ここにいてどうするんだろう。あの家には帰りたくないけれど。
帰ったら、外の世界とは遮断される。
光も音も。

殺風景で、静かで
ひろくて孤独なあの部屋。
……。


足に力を入れてベンチから立ち上がった。
足まで小刻みに震えている。
自分はこんなにも弱いんだと自覚した。

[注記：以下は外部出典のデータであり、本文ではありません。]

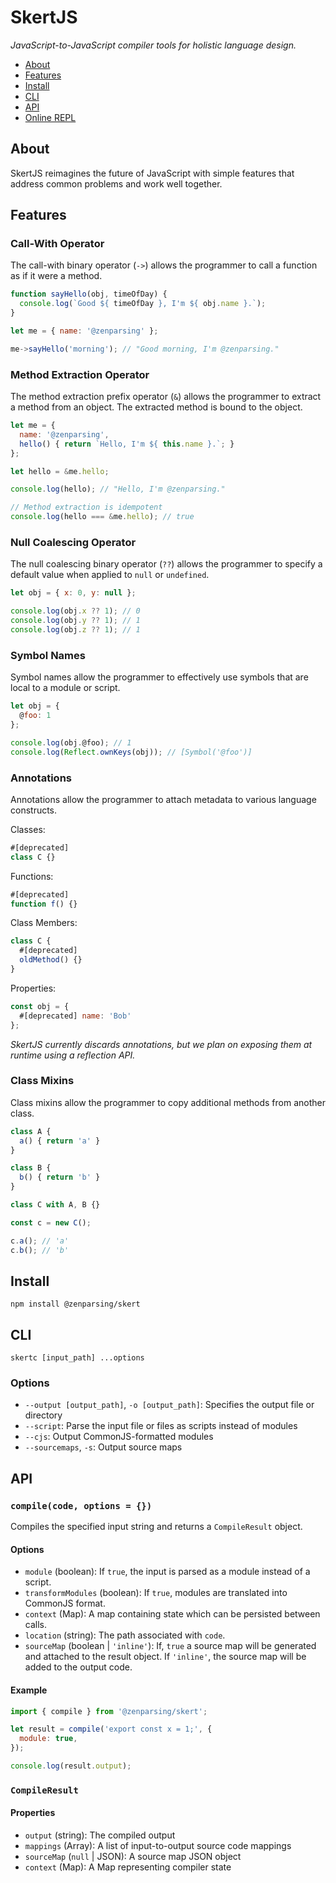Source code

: # SkertJS

*JavaScript-to-JavaScript compiler tools for holistic language design.*

- [About](#about)
- [Features](#features)
- [Install](#install)
- [CLI](#cli)
- [API](#api)
- [Online REPL](https://zenparsing.github.io/skert/repl/)

## About

SkertJS reimagines the future of JavaScript with simple features that address common problems and work well together.

## Features

### Call-With Operator

The call-with binary operator (`->`) allows the programmer to call a function as if it were a method.

```js
function sayHello(obj, timeOfDay) {
  console.log(`Good ${ timeOfDay }, I'm ${ obj.name }.`);
}

let me = { name: '@zenparsing' };

me->sayHello('morning'); // "Good morning, I'm @zenparsing."
```

### Method Extraction Operator

The method extraction prefix operator (`&`) allows the programmer to extract a method from an object. The extracted method is bound to the object.

```js
let me = {
  name: '@zenparsing',
  hello() { return `Hello, I'm ${ this.name }.`; }
};

let hello = &me.hello;

console.log(hello); // "Hello, I'm @zenparsing."

// Method extraction is idempotent
console.log(hello === &me.hello); // true
```

### Null Coalescing Operator

The null coalescing binary operator (`??`) allows the programmer to specify a default value when applied to `null` or `undefined`.

```js
let obj = { x: 0, y: null };

console.log(obj.x ?? 1); // 0
console.log(obj.y ?? 1); // 1
console.log(obj.z ?? 1); // 1
```

### Symbol Names

Symbol names allow the programmer to effectively use symbols that are local to a module or script.

```js
let obj = {
  @foo: 1
};

console.log(obj.@foo); // 1
console.log(Reflect.ownKeys(obj)); // [Symbol('@foo')]
```

### Annotations

Annotations allow the programmer to attach metadata to various language constructs.

Classes:

```js
#[deprecated]
class C {}
```

Functions:

```js
#[deprecated]
function f() {}
```

Class Members:

```js
class C {
  #[deprecated]
  oldMethod() {}
}

```

Properties:

```js
const obj = {
  #[deprecated] name: 'Bob'
};
```

*SkertJS currently discards annotations, but we plan on exposing them at runtime using a reflection API.*

### Class Mixins

Class mixins allow the programmer to copy additional methods from another class.

```js
class A {
  a() { return 'a' }
}

class B {
  b() { return 'b' }
}

class C with A, B {}

const c = new C();

c.a(); // 'a'
c.b(); // 'b'
```

## Install

```
npm install @zenparsing/skert
```

## CLI

```
skertc [input_path] ...options
```

### Options

- `--output [output_path]`, `-o [output_path]`: Specifies the output file or directory
- `--script`: Parse the input file or files as scripts instead of modules
- `--cjs`: Output CommonJS-formatted modules
- `--sourcemaps`, `-s`: Output source maps

## API

### `compile(code, options = {})`

Compiles the specified input string and returns a `CompileResult` object.

#### Options

- `module` (boolean): If `true`, the input is parsed as a module instead of a script.
- `transformModules` (boolean): If `true`, modules are translated into CommonJS format.
- `context` (Map): A map containing state which can be persisted between calls.
- `location` (string): The path associated with `code`.
- `sourceMap` (boolean | `'inline'`): If, `true` a source map will be generated and attached to the result object. If `'inline'`, the source map will be added to the output code.

#### Example

```js
import { compile } from '@zenparsing/skert';

let result = compile('export const x = 1;', {
  module: true,
});

console.log(result.output);
```

### `CompileResult`

#### Properties

- `output` (string): The compiled output
- `mappings` (Array): A list of input-to-output source code mappings
- `sourceMap` (`null` | JSON): A source map JSON object
- `context` (Map): A Map representing compiler state
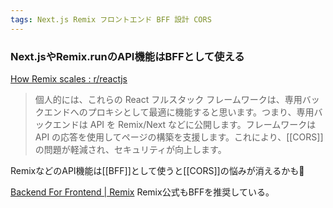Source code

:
 ```yaml
---
tags: Next.js Remix フロントエンド BFF 設計 CORS
---
```

### Next.jsやRemix.runのAPI機能はBFFとして使える
[How Remix scales : r/reactjs](https://www.reddit.com/r/reactjs/comments/14m5fju/how_remix_scales/)
>個人的には、これらの React フルスタック フレームワークは、専用バックエンドへのプロキシとして最適に機能すると思います。つまり、専用バックエンドは API を Remix/Next などに公開します。フレームワークは API の応答を使用してページの構築を支援します。これにより、[[CORS]] の問題が軽減され、セキュリティが向上します。

RemixなどのAPI機能は[[BFF]]として使うと[[CORS]]の悩みが消えるかも🤔

[Backend For Frontend | Remix](https://remix.run/docs/en/main/guides/bff)
Remix公式もBFFを推奨している。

無視して、そのまま歩く。


あの場所を家と呼べるのか。
僕には呼べなかった。

誰にも入れたことなんかない。


肩が凝るようなスーツを着て、いつも背筋を伸ばす父と
文句ばかりを言い、癇癪(かんしゃく)を起こす母。

スパルタだった。
いつも一番。
なんでも、なんでも

反抗したら……………




殺されるかと思った。

何度も入院をしたし、傷跡も残っている。


病院の院長の父。

虐待と言う名の躾など、簡単に誤魔化せた。


それと同時に、軽い鬱病の母は精神的に僕をなぶった。
そんな家。


家………?

僕が帰る場所は……そんな家じゃないのに。

どこにも無い。



「ただいま」

「何をやっていたの!どこへ行ってたの!勉強は!?
もうすぐで試験でしょう」

ヒステリックな声が、耳を刺す。
いつもこうだから慣れた。
将来の夢も無いのに、勉強をする。

何が残る?


本当は、何も持っていないのに…。